Fort Worth Stock Show and Rodeo hosts inaugural high school barbecue competition
Nov 13, 2024
High school students across Texas cooked up something good in Fort Worth and left town with prizes and pride.
The Fort Worth Stock Show and Rodeo hosted its inaugural High School Barbecue Competition last weekend. Teams from 27 high schools as far as the Corpus Christi area to as close as Mansfield loaded up smokers and equipment to come cook in Cowtown. They set up in a parking lot on the grounds of the Will Rogers Memorial Center on a beautiful Saturday morning.
“This is the whole atmosphere because back in the old days when we had the rodeos, we had barbecue. So to bring it back around like this and bring it to Cowtown, you can’t beat this. This is awesome,” said Jimmie Green, a coach and barbecue team sponsor at Ben Barber Innovation Academy in the Mansfield ISD.
Mansfield has sent two teams to other competitions in previous years and both had done well. The four students competing in Fort Worth consisted of members from both those earlier teams.
“So, this one team should be a superstar team, but we’ve got to come out and make sure that we do everything right,” Green said. “Everything is very critical as we have to stay on point and stuff and you have to stay grounded, too, because if you get a little too cocky and stuff, it will get you every time and stuff and barbecue will humbly you in a heartbeat.”
“I’m gonna tell you right now and I tell the people this all the time, this is the truth. You can put these kids against any adult cooking team out there in America, and I I guarantee you, they would give them a run for their money,” said Chuck Schoenfeld, a 25-year competition cooker who started the nonprofit High School Barbecue Incorporated in 2018. He wanted an organization that would allow students “to learn the art of live fire cooking through the barbecue world. We also give away scholarships at every competition to give them the opportunity to go to college, to help them go to college.”

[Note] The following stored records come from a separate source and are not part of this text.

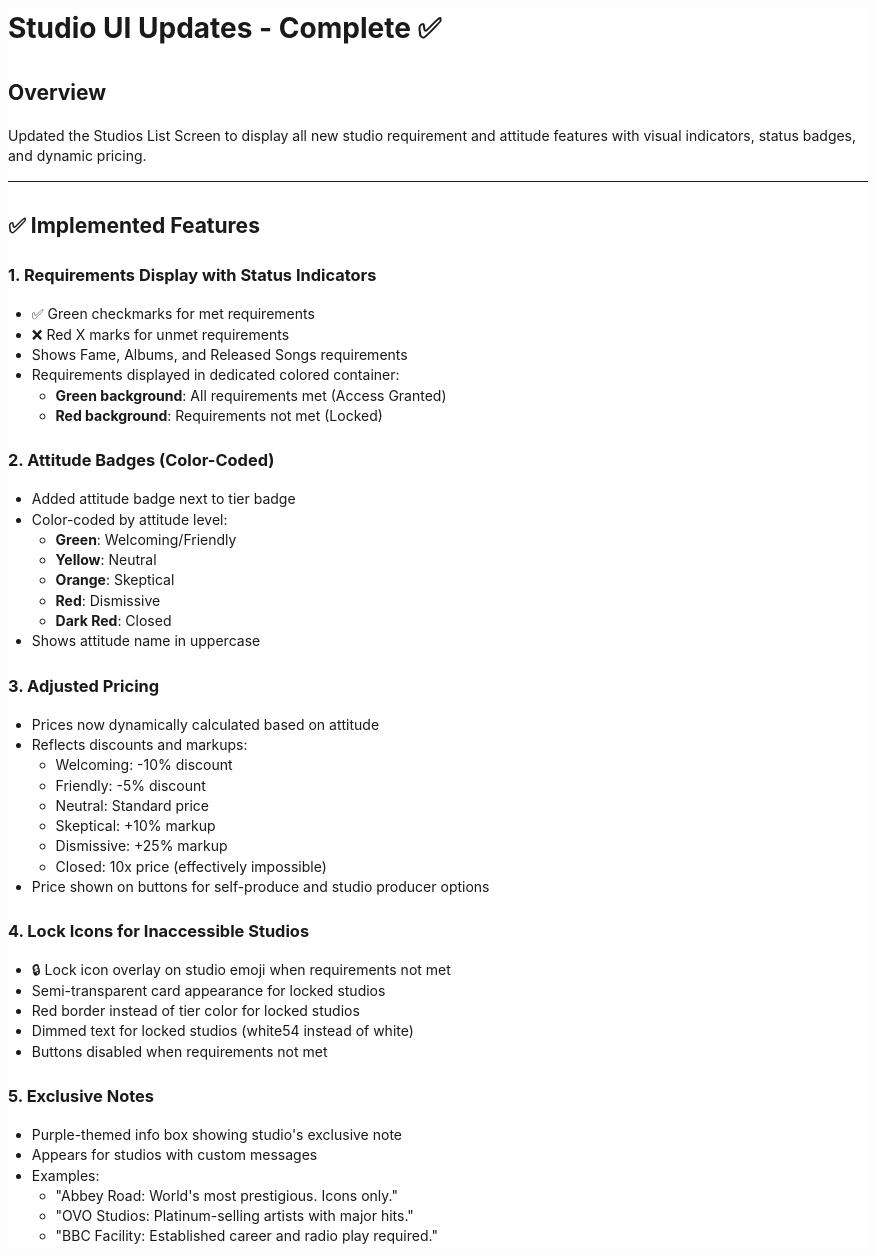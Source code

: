 # Studio UI Updates - Complete ✅

## Overview
Updated the Studios List Screen to display all new studio requirement and attitude features with visual indicators, status badges, and dynamic pricing.

---

## ✅ Implemented Features

### 1. **Requirements Display with Status Indicators**
- ✅ Green checkmarks for met requirements
- ❌ Red X marks for unmet requirements
- Shows Fame, Albums, and Released Songs requirements
- Requirements displayed in dedicated colored container:
  - **Green background**: All requirements met (Access Granted)
  - **Red background**: Requirements not met (Locked)

### 2. **Attitude Badges (Color-Coded)**
- Added attitude badge next to tier badge
- Color-coded by attitude level:
  - **Green**: Welcoming/Friendly
  - **Yellow**: Neutral
  - **Orange**: Skeptical
  - **Red**: Dismissive
  - **Dark Red**: Closed
- Shows attitude name in uppercase

### 3. **Adjusted Pricing**
- Prices now dynamically calculated based on attitude
- Reflects discounts and markups:
  - Welcoming: -10% discount
  - Friendly: -5% discount
  - Neutral: Standard price
  - Skeptical: +10% markup
  - Dismissive: +25% markup
  - Closed: 10x price (effectively impossible)
- Price shown on buttons for self-produce and studio producer options

### 4. **Lock Icons for Inaccessible Studios**
- 🔒 Lock icon overlay on studio emoji when requirements not met
- Semi-transparent card appearance for locked studios
- Red border instead of tier color for locked studios
- Dimmed text for locked studios (white54 instead of white)
- Buttons disabled when requirements not met

### 5. **Exclusive Notes**
- Purple-themed info box showing studio's exclusive note
- Appears for studios with custom messages
- Examples:
  - "Abbey Road: World's most prestigious. Icons only."
  - "OVO Studios: Platinum-selling artists with major hits."
  - "BBC Facility: Established career and radio play required."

The teams were judged in five categories from dessert to beans to chicken, pork ribs and beef brisket. Students did every bit of the work from selecting the cut of meat to smoke to creating the dessert recipes. Groups of judges, one for each category, tasted the entries from the 27 teams to find the winners.

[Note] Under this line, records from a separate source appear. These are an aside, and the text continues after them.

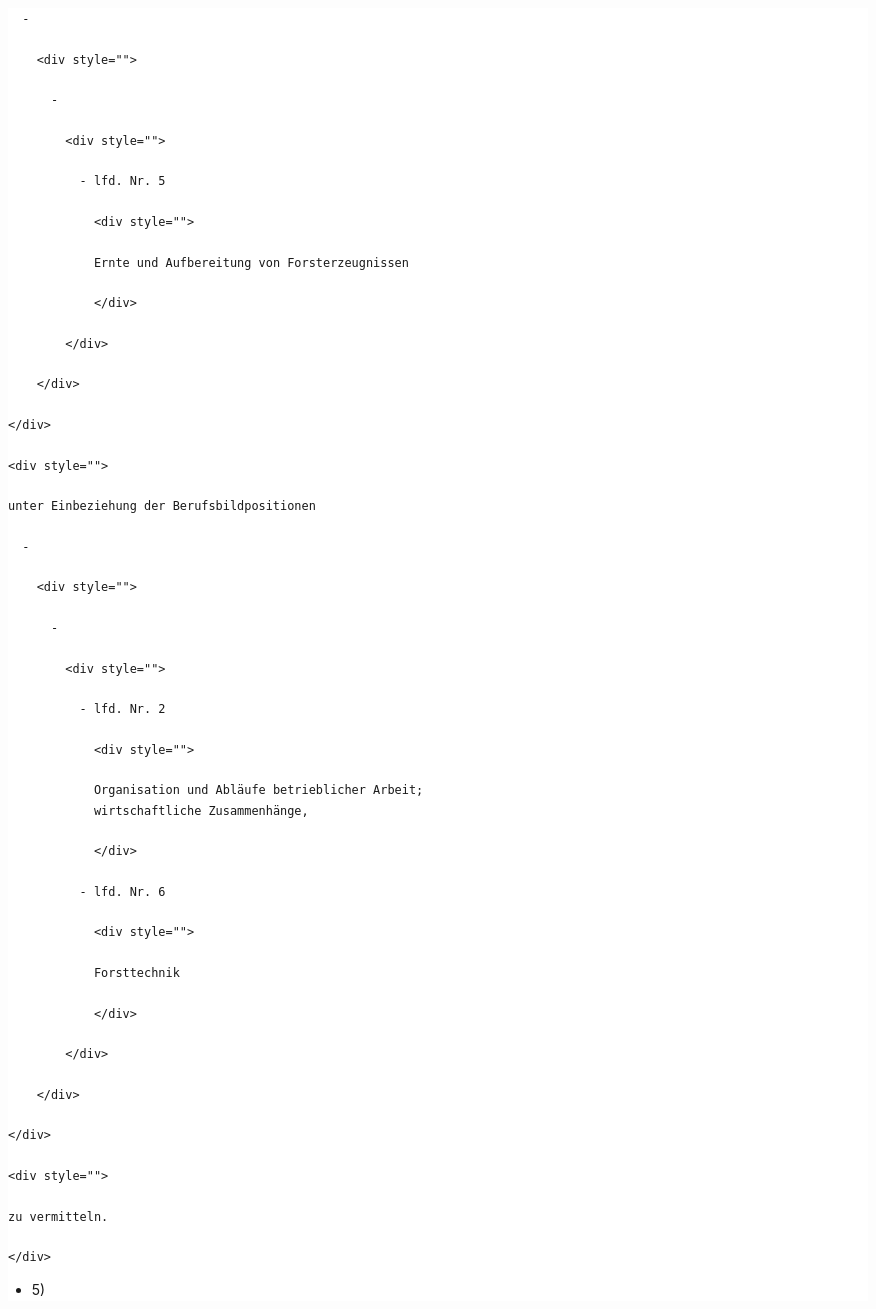       - 
        
        <div style="">
        
          - 
            
            <div style="">
            
              - lfd. Nr. 5
                
                <div style="">
                
                Ernte und Aufbereitung von Forsterzeugnissen
                
                </div>
            
            </div>
        
        </div>
    
    </div>
    
    <div style="">
    
    unter Einbeziehung der Berufsbildpositionen
    
      - 
        
        <div style="">
        
          - 
            
            <div style="">
            
              - lfd. Nr. 2
                
                <div style="">
                
                Organisation und Abläufe betrieblicher Arbeit;
                wirtschaftliche Zusammenhänge,
                
                </div>
            
              - lfd. Nr. 6
                
                <div style="">
                
                Forsttechnik
                
                </div>
            
            </div>
        
        </div>
    
    </div>
    
    <div style="">
    
    zu vermitteln.
    
    </div>

  - 5\)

After it was all done, the Stateline Smokers from Newton High School in Newton were named the Grand Champion team. The Reserve Grand Champion title went to the Sizzlin’ Rangers of Greenwood High School in Midland. The 3rd Overall Team was Mustang Smoke from Ingleside High School in Ingleside.
Every member of the Grand Champion team earned a $3,000 scholarship; $2,000 each for the Reserve Grand Champs and $1,500 each for members of the third place team.

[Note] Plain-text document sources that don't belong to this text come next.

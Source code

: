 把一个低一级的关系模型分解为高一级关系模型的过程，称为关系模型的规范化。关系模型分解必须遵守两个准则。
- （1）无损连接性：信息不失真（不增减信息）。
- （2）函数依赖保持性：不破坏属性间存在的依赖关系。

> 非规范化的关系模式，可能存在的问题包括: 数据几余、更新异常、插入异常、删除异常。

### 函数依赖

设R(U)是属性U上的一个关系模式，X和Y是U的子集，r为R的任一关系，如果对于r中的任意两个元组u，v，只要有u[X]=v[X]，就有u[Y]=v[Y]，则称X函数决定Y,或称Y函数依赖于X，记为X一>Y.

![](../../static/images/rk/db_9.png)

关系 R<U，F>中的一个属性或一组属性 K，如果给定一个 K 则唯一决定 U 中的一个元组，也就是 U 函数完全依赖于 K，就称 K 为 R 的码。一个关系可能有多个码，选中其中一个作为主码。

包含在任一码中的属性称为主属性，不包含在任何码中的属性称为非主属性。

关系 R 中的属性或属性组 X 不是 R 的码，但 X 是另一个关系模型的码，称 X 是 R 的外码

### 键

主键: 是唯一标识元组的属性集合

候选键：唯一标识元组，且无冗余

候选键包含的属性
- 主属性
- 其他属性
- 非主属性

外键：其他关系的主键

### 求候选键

And if they could’ve, organizers would’ve given an award to the stock show.
“What a great venue. You couldn’t ask for a better place to have a competition,” Schoenfeld said. “They’ve taken care of the students. They have belt buckles, which they don’t get it at every cook-off. They have belt buckles here and a lot of scholarship money they’re giving away.”
There are 10 more competitions on the way to the state championship next April.